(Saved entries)
....

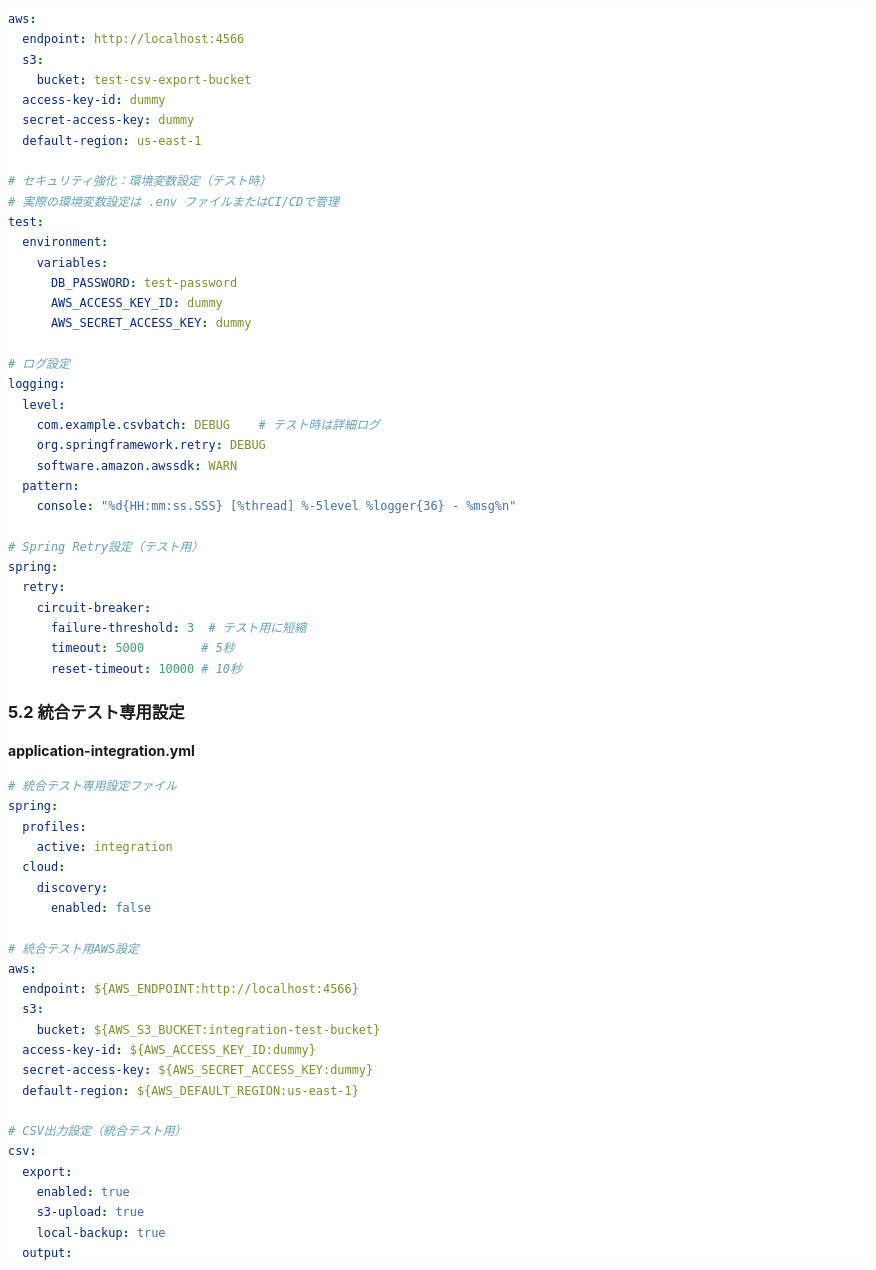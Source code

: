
 ```yaml
aws:
  endpoint: http://localhost:4566
  s3:
    bucket: test-csv-export-bucket
  access-key-id: dummy
  secret-access-key: dummy
  default-region: us-east-1

# セキュリティ強化：環境変数設定（テスト時）
# 実際の環境変数設定は .env ファイルまたはCI/CDで管理
test:
  environment:
    variables:
      DB_PASSWORD: test-password
      AWS_ACCESS_KEY_ID: dummy
      AWS_SECRET_ACCESS_KEY: dummy

# ログ設定
logging:
  level:
    com.example.csvbatch: DEBUG    # テスト時は詳細ログ
    org.springframework.retry: DEBUG
    software.amazon.awssdk: WARN
  pattern:
    console: "%d{HH:mm:ss.SSS} [%thread] %-5level %logger{36} - %msg%n"
    
# Spring Retry設定（テスト用）
spring:
  retry:
    circuit-breaker:
      failure-threshold: 3  # テスト用に短縮
      timeout: 5000        # 5秒
      reset-timeout: 10000 # 10秒
```

### 5.2 統合テスト専用設定

**application-integration.yml**
```yaml
# 統合テスト専用設定ファイル
spring:
  profiles:
    active: integration
  cloud:
    discovery:
      enabled: false

# 統合テスト用AWS設定
aws:
  endpoint: ${AWS_ENDPOINT:http://localhost:4566}
  s3:
    bucket: ${AWS_S3_BUCKET:integration-test-bucket}
  access-key-id: ${AWS_ACCESS_KEY_ID:dummy}
  secret-access-key: ${AWS_SECRET_ACCESS_KEY:dummy}
  default-region: ${AWS_DEFAULT_REGION:us-east-1}

# CSV出力設定（統合テスト用）
csv:
  export:
    enabled: true
    s3-upload: true
    local-backup: true
  output:
```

....

Using the data above, count the lines that include "bucket" and write the number alone.

2